# [WHAT THE EXERCISE ASKS]
Bring together every line in the data that includes "tensor".

# [DATA TO PROCESS]
* * * * *

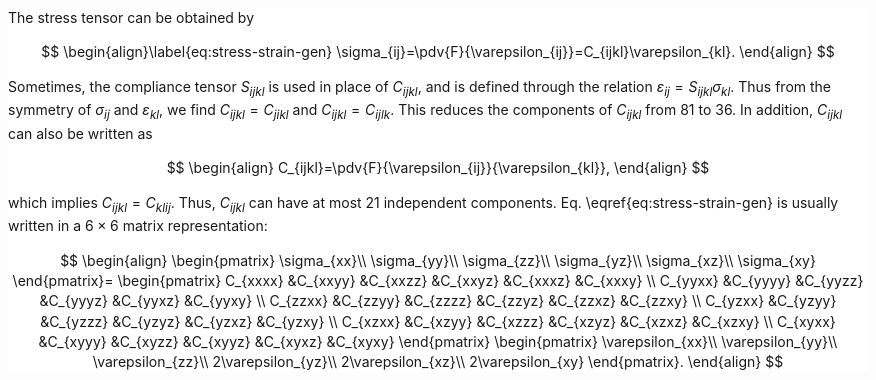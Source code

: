 
The stress tensor can be obtained by

$$
\begin{align}\label{eq:stress-strain-gen}
\sigma_{ij}=\pdv{F}{\varepsilon_{ij}}=C_{ijkl}\varepsilon_{kl}.
\end{align}
$$

Sometimes, the compliance tensor $S_{ijkl}$ is used in place of $C_{ijkl}$,
and is defined through the relation $\varepsilon_{ij}=S_{ijkl}\sigma_{kl}$.
Thus from the symmetry of $\sigma_{ij}$ and $\varepsilon_{kl}$,
we find $C_{ijkl}=C_{jikl}$ and $C_{ijkl}=C_{ijlk}$. This reduces the
components of $C_{ijkl}$ from 81 to 36. In addition, $C_{ijkl}$ can also be written as

$$
\begin{align}
C_{ijkl}=\pdv{F}{\varepsilon_{ij}}{\varepsilon_{kl}},
\end{align}
$$

which implies $C_{ijkl}=C_{klij}$. Thus, $C_{ijkl}$ can have at most 21
independent components. Eq. \eqref{eq:stress-strain-gen} is usually written
in a $6\times 6$ matrix representation:

$$
\begin{align}
\begin{pmatrix}
\sigma_{xx}\\
\sigma_{yy}\\
\sigma_{zz}\\
\sigma_{yz}\\
\sigma_{xz}\\
\sigma_{xy}
\end{pmatrix}=
\begin{pmatrix}
C_{xxxx} &C_{xxyy} &C_{xxzz} &C_{xxyz} &C_{xxxz} &C_{xxxy} \\
C_{yyxx} &C_{yyyy} &C_{yyzz} &C_{yyyz} &C_{yyxz} &C_{yyxy} \\
C_{zzxx} &C_{zzyy} &C_{zzzz} &C_{zzyz} &C_{zzxz} &C_{zzxy} \\
C_{yzxx} &C_{yzyy} &C_{yzzz} &C_{yzyz} &C_{yzxz} &C_{yzxy} \\
C_{xzxx} &C_{xzyy} &C_{xzzz} &C_{xzyz} &C_{xzxz} &C_{xzxy} \\
C_{xyxx} &C_{xyyy} &C_{xyzz} &C_{xyyz} &C_{xyxz} &C_{xyxy}
\end{pmatrix}
\begin{pmatrix}
\varepsilon_{xx}\\
\varepsilon_{yy}\\
\varepsilon_{zz}\\
2\varepsilon_{yz}\\
2\varepsilon_{xz}\\
2\varepsilon_{xy}
\end{pmatrix}.
\end{align}
$$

* * * * *

# [RESULT]
The stress tensor can be obtained by
Sometimes, the compliance tensor $S_{ijkl}$ is used in place of $C_{ijkl}$,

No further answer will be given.